[Saved data entries]
════════

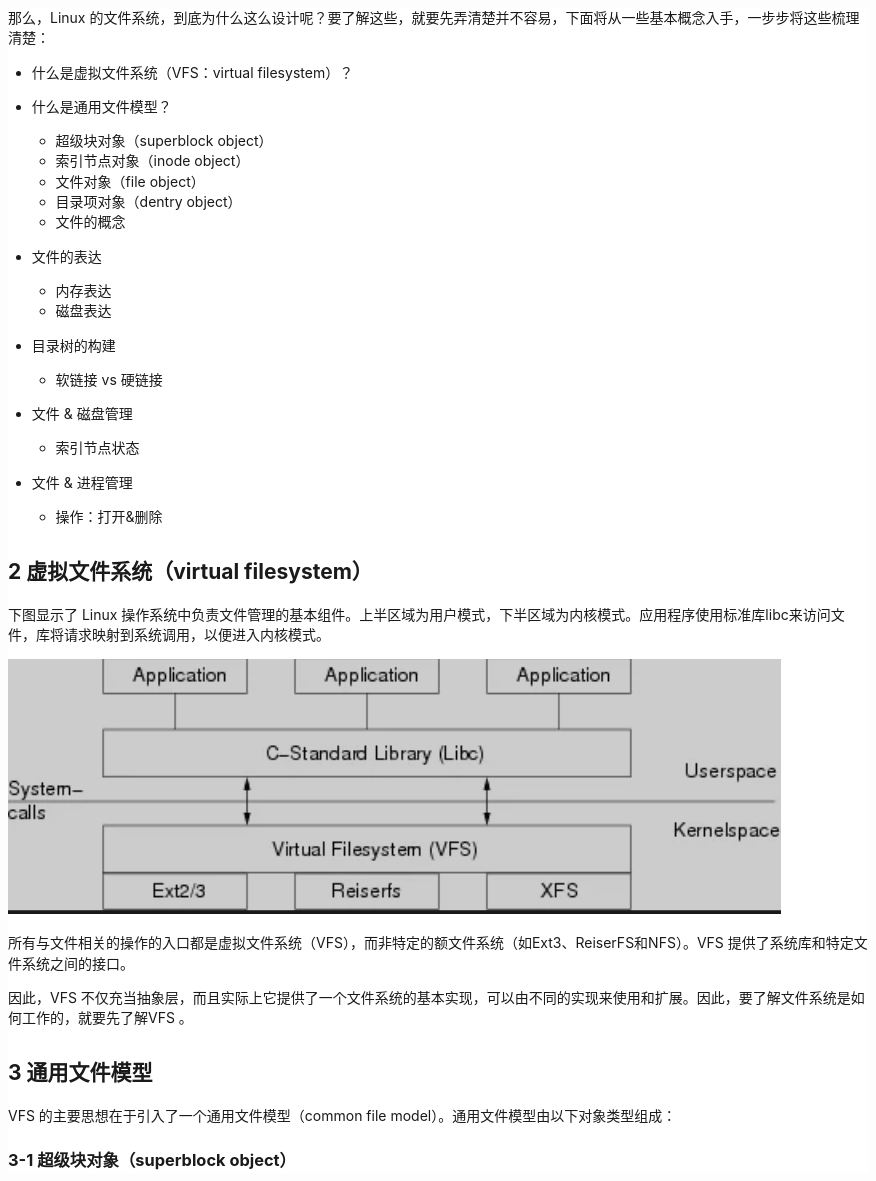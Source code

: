 那么，Linux 的文件系统，到底为什么这么设计呢？要了解这些，就要先弄清楚并不容易，下面将从一些基本概念入手，一步步将这些梳理清楚：

* 什么是虚拟文件系统（VFS：virtual filesystem）？

* 什么是通用文件模型？

	* 超级块对象（superblock object）
	* 索引节点对象（inode object）
	* 文件对象（file object）
	* 目录项对象（dentry object）
	* 文件的概念

* 文件的表达

	* 内存表达
	* 磁盘表达

* 目录树的构建
	* 软链接 vs 硬链接

* 文件 & 磁盘管理
	* 索引节点状态


* 文件 & 进程管理
	* 操作：打开&删除

## **2 虚拟文件系统（virtual filesystem）**

下图显示了 Linux 操作系统中负责文件管理的基本组件。上半区域为用户模式，下半区域为内核模式。应用程序使用标准库libc来访问文件，库将请求映射到系统调用，以便进入内核模式。


![Alt Image Text](../images/chap6_12_1.png "Body image")

所有与文件相关的操作的入口都是虚拟文件系统（VFS），而非特定的额文件系统（如Ext3、ReiserFS和NFS）。VFS 提供了系统库和特定文件系统之间的接口。

因此，VFS 不仅充当抽象层，而且实际上它提供了一个文件系统的基本实现，可以由不同的实现来使用和扩展。因此，要了解文件系统是如何工作的，就要先了解VFS 。

## **3 通用文件模型**

VFS 的主要思想在于引入了一个通用文件模型（common file model）。通用文件模型由以下对象类型组成：

### **3-1 超级块对象（superblock object）**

════════

◆ EXERCISE ◆
Exactly the lines from the one containing "所有与文件相关的操作的入口都" through the end of the records above should be returned, with both ends kept.

◆ RESULT BELOW ◆
所有与文件相关的操作的入口都是虚拟文件系统（VFS），而非特定的额文件系统（如Ext3、ReiserFS和NFS）。VFS 提供了系统库和特定文件系统之间的接口。

因此，VFS 不仅充当抽象层，而且实际上它提供了一个文件系统的基本实现，可以由不同的实现来使用和扩展。因此，要了解文件系统是如何工作的，就要先了解VFS 。

## **3 通用文件模型**

VFS 的主要思想在于引入了一个通用文件模型（common file model）。通用文件模型由以下对象类型组成：

### **3-1 超级块对象（superblock object）**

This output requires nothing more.